Citigroup ( C) and J.P. Morgan ( JPM) will be on the hot seat again on Capitol Hill over their business dealings with Enron.

Earlier this summer, a Senate subcommittee held several high-profile hearings that explored the role both banks played in arranging questionable financing deals for Enron involving so-called prepaid oil and gas contracts.

The hearings, during which lawmakers accused the banks of helping Enron inflate its earnings, created a tidal wave of negative publicity for Citigroup and J.P. Morgan and contributed to a fierce selloff in the banks' stocks.

And now lawmakers seem poised to tackle the potentially embarrassing subject one more time, sources say.

In a surprise move, Sen. Carl Levin (D., Mich.), the outgoing chairman of the Senate's Permanent Subcommittee on Investigations, has scheduled another all-day hearing on Dec. 11 to look into the deals between the two big banks and Enron.

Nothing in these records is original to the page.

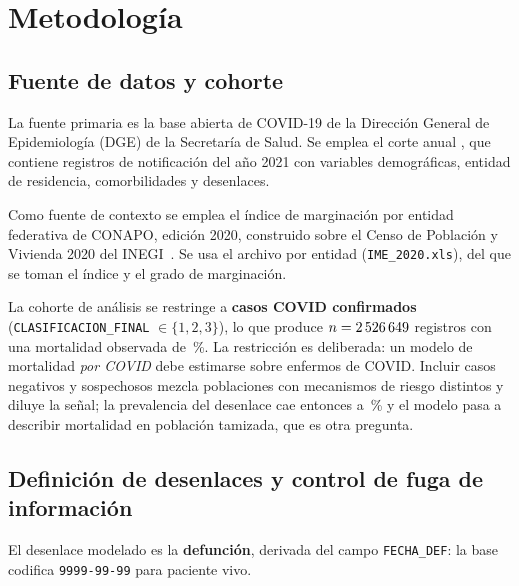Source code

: \chapter{Metodología}
\label{cap:metodologia}

\section{Fuente de datos y cohorte}

La fuente primaria es la base abierta de COVID-19 de la Dirección General de
Epidemiología (DGE) de la Secretaría de Salud. Se emplea el corte anual
\texttt{\cohorteFuente}, que contiene \nBaseCompleta{} registros de notificación
del año 2021 con variables demográficas, entidad de residencia, comorbilidades y
desenlaces.

Como fuente de contexto se emplea el índice de marginación por entidad
federativa de CONAPO, edición 2020, construido sobre el Censo de Población y
Vivienda 2020 del INEGI~\parencite{conapo2020}. Se usa el archivo por entidad
(\texttt{IME\_2020.xls}), del que se toman el índice y el grado de marginación.

La cohorte de análisis se restringe a \textbf{casos COVID confirmados}
(\texttt{CLASIFICACION\_FINAL} $\in \{1,2,3\}$), lo que produce
$n=\cohorteN$ registros con una mortalidad observada de \cohorteTasaDef\,\%. La
restricción es deliberada: un modelo de mortalidad \emph{por COVID} debe
estimarse sobre enfermos de COVID. Incluir casos negativos y sospechosos mezcla
poblaciones con mecanismos de riesgo distintos y diluye la señal; la prevalencia
del desenlace cae entonces a \tasaDefBase\,\% y el modelo pasa a describir
mortalidad en población tamizada, que es otra pregunta.

\section{Definición de desenlaces y control de fuga de información}
\label{sec:fuga}

El desenlace modelado es la \textbf{defunción}, derivada del campo
\texttt{FECHA\_DEF}: la base codifica \texttt{9999-99-99} para paciente vivo.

Sources say that in the past few days, Levin's office has notified both banks that some of their employees who worked on the financing deals may be asked to testify. In addition, the panel intends to call a number of securities regulators as witnesses. The panel may release a list of witnesses on Friday.

The timing of the latest hearing could be particularly problematic for J.P. Morgan, which is in court right now trying to defend those very same deals. Earlier this week, a federal jury in New York began hearing testimony in J.P. Morgan's quest to force a group of 11 insurers to honor a $1 billion insurance policy it took on $3.7 billion in prepay deals with Enron.

The insurers are refusing to pay the $1 billion, claiming that the deals between J.P. Morgan were really "disguised loans," and not true contracts to buy and ship oil and gas supplies. J.P. Morgan, meanwhile, contends the insurers knew how the deals were structured and are simply looking for an excuse not to pay the bank.

If J.P. Morgan loses the lawsuit, it could be forced to take a $1 billion charge against earnings in the fourth quarter. A number of J.P Morgan executives are expected to testify during the three-week trial, including Marc Shapiro, the bank's vice chairman for finance and risk management, and Jeffrey Dellapina, a bank managing director.

During the earlier congressional hearings, Levin and other senators characterized the deals involving J.P. Morgan and Citigroup as "sham transactions." The lawmakers contend that the deals enabled Enron to mislead investors by reporting artificially inflated revenue and lower liabilities on its books.

Bank officials declined to comment on the newest hearing.

But it's clear that J.P. Morgan officials remain concerned about the potential for the company's dealings with Enron to stir up more negative publicity.

This week, on the eve of the trial in New York, William McDavid, the bank's general counsel, sent an email to the bank's employees telling them to expect to read some negative stories in the press about the bank over the next few weeks.

"As usual in litigation, our adversaries may try to confuse the jury with smear tactics such as taking phrases from documents that, when twisted or taken out of context, put us in a bad light or appear to support their theory," said McDavid in the email. "We hope you will also hear stories that go to the truth."